_Exercise directions_. An identical copy of every entry below is the required output.

_Data entries_.
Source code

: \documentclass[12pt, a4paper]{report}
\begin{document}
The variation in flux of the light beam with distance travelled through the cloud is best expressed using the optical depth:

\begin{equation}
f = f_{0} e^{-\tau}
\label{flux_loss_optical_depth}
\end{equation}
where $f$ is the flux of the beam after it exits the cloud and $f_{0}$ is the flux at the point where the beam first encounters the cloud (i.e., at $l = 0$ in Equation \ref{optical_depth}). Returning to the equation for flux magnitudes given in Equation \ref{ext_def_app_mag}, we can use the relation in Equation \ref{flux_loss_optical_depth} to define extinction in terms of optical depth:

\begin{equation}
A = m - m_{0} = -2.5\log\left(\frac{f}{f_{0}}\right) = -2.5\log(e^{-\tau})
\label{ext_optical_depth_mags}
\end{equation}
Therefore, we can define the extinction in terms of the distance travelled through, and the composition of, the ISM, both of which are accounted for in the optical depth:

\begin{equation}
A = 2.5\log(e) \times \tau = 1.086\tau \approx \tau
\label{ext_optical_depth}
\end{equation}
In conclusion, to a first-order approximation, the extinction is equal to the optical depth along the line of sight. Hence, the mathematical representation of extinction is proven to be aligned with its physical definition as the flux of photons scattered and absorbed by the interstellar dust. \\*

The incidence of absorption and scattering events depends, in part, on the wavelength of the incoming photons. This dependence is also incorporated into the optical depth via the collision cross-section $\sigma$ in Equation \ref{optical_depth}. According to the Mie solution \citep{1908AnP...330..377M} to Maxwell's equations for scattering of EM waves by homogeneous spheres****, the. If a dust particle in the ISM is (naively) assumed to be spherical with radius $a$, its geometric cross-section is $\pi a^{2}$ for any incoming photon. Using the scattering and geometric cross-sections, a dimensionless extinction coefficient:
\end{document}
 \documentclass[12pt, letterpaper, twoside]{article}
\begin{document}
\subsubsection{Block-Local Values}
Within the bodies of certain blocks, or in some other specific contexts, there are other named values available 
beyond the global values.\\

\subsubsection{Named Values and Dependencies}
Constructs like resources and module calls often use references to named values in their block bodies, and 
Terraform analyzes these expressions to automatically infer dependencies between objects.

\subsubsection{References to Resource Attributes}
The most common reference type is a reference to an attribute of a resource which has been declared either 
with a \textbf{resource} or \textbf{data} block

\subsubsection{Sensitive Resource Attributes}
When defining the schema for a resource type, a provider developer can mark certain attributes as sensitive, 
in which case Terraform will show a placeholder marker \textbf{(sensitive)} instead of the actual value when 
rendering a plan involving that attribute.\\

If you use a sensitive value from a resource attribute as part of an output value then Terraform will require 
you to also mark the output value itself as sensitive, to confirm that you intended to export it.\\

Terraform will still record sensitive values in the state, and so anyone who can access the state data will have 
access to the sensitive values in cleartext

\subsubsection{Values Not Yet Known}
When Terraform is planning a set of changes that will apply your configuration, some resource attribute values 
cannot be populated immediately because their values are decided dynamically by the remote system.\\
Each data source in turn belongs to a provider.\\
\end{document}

_Answer below_.
Source code

: \documentclass[12pt, a4paper]{report}
\begin{document}
The variation in flux of the light beam with distance travelled through the cloud is best expressed using the optical depth:

\begin{equation}
f = f_{0} e^{-\tau}
\label{flux_loss_optical_depth}
\end{equation}
where $f$ is the flux of the beam after it exits the cloud and $f_{0}$ is the flux at the point where the beam first encounters the cloud (i.e., at $l = 0$ in Equation \ref{optical_depth}). Returning to the equation for flux magnitudes given in Equation \ref{ext_def_app_mag}, we can use the relation in Equation \ref{flux_loss_optical_depth} to define extinction in terms of optical depth:

\begin{equation}
A = m - m_{0} = -2.5\log\left(\frac{f}{f_{0}}\right) = -2.5\log(e^{-\tau})
\label{ext_optical_depth_mags}
\end{equation}
Therefore, we can define the extinction in terms of the distance travelled through, and the composition of, the ISM, both of which are accounted for in the optical depth:

\begin{equation}
A = 2.5\log(e) \times \tau = 1.086\tau \approx \tau
\label{ext_optical_depth}
\end{equation}
In conclusion, to a first-order approximation, the extinction is equal to the optical depth along the line of sight. Hence, the mathematical representation of extinction is proven to be aligned with its physical definition as the flux of photons scattered and absorbed by the interstellar dust. \\*

The incidence of absorption and scattering events depends, in part, on the wavelength of the incoming photons. This dependence is also incorporated into the optical depth via the collision cross-section $\sigma$ in Equation \ref{optical_depth}. According to the Mie solution \citep{1908AnP...330..377M} to Maxwell's equations for scattering of EM waves by homogeneous spheres****, the. If a dust particle in the ISM is (naively) assumed to be spherical with radius $a$, its geometric cross-section is $\pi a^{2}$ for any incoming photon. Using the scattering and geometric cross-sections, a dimensionless extinction coefficient:
\end{document}
 \documentclass[12pt, letterpaper, twoside]{article}
\begin{document}
\subsubsection{Block-Local Values}
Within the bodies of certain blocks, or in some other specific contexts, there are other named values available 
beyond the global values.\\

\subsubsection{Named Values and Dependencies}
Constructs like resources and module calls often use references to named values in their block bodies, and 
Terraform analyzes these expressions to automatically infer dependencies between objects.

\subsubsection{References to Resource Attributes}
The most common reference type is a reference to an attribute of a resource which has been declared either 
with a \textbf{resource} or \textbf{data} block

\subsubsection{Sensitive Resource Attributes}
When defining the schema for a resource type, a provider developer can mark certain attributes as sensitive, 
in which case Terraform will show a placeholder marker \textbf{(sensitive)} instead of the actual value when 
rendering a plan involving that attribute.\\

If you use a sensitive value from a resource attribute as part of an output value then Terraform will require 
you to also mark the output value itself as sensitive, to confirm that you intended to export it.\\

Terraform will still record sensitive values in the state, and so anyone who can access the state data will have 
access to the sensitive values in cleartext

\subsubsection{Values Not Yet Known}
When Terraform is planning a set of changes that will apply your configuration, some resource attribute values 
cannot be populated immediately because their values are decided dynamically by the remote system.\\
Each data source in turn belongs to a provider.\\
\end{document}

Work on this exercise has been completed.